Stored data entries ▸
Content starts

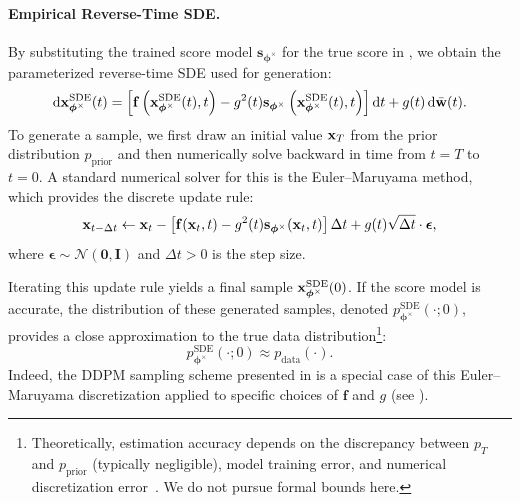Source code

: \paragraph{Empirical Reverse-Time SDE.}  
By substituting the trained score model $\mathbf{s}_{\bm{\phi}^\times}$ for the true score in , we obtain the parameterized reverse-time SDE used for generation:
\begin{equation}\label{eq:sde_backward_sub}
    \diff \rvx^{\mathrm{SDE}}_{\bm{\phi}^\times}(t) = \left[\mathbf{f}\left(\rvx^{\mathrm{SDE}}_{\bm{\phi}^\times}(t), t\right) - g^2(t) \mathbf{s}_{\bm{\phi}^\times}\left(\rvx^{\mathrm{SDE}}_{\bm{\phi}^\times}(t), t\right) \right] \diff t + g(t) \diff \bar{\rvw}(t).
\end{equation}
To generate a sample, we first draw an initial value $\rvx_T$ from the prior distribution $p_{\mathrm{prior}}$ and then numerically solve  backward in time from $t=T$ to $t=0$. A standard numerical solver for this is the Euler–Maruyama method, which provides the discrete update rule:
\begin{equation}\label{eq:euler-maruyama}
\rvx_{t - \Delta t} \leftarrow \rvx_t - \left[ \mathbf{f}(\rvx_t, t) - g^2(t)  \mathbf{s}_{\bm{\phi}^\times}(\rvx_t, t) \right] \Delta t + g(t) \sqrt{\Delta t} \cdot \boldsymbol{\epsilon},
\end{equation}
where $\boldsymbol{\epsilon} \sim \mathcal{N}(\bm{0}, \mathbf{I})$ and $\Delta t > 0$ is the step size.

Iterating this update rule yields a final sample $\rvx^{\mathrm{SDE}}_{\bm{\phi}^\times}(0)$. If the score model is accurate, the distribution of these generated samples, denoted $p_{\bm{\phi}^\times}^{\mathrm{SDE}}(\cdot; 0)$, provides a close approximation to the true data distribution\footnote{Theoretically, estimation accuracy depends on the discrepancy between $p_T$ and $p_{\mathrm{prior}}$ (typically negligible), model training error, and numerical discretization error~\citep{de2022convergence,wang2024evaluating}. We do not pursue formal bounds here.}:
\[
p_{\bm{\phi}^\times}^{\mathrm{SDE}}(\cdot; 0) \approx p_{\mathrm{data}}(\cdot).
\]
Indeed, the DDPM sampling scheme presented in  is a special case of this Euler–Maruyama discretization applied to specific choices of $\mathbf{f}$ and $g$ (see ).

Content ends

About this exercise ▸ Which lines of the records above hold the word "epsilon"? Copy each of them.

Result below ▸
\rvx_{t - \Delta t} \leftarrow \rvx_t - \left[ \mathbf{f}(\rvx_t, t) - g^2(t)  \mathbf{s}_{\bm{\phi}^\times}(\rvx_t, t) \right] \Delta t + g(t) \sqrt{\Delta t} \cdot \boldsymbol{\epsilon},
where $\boldsymbol{\epsilon} \sim \mathcal{N}(\bm{0}, \mathbf{I})$ and $\Delta t > 0$ is the step size.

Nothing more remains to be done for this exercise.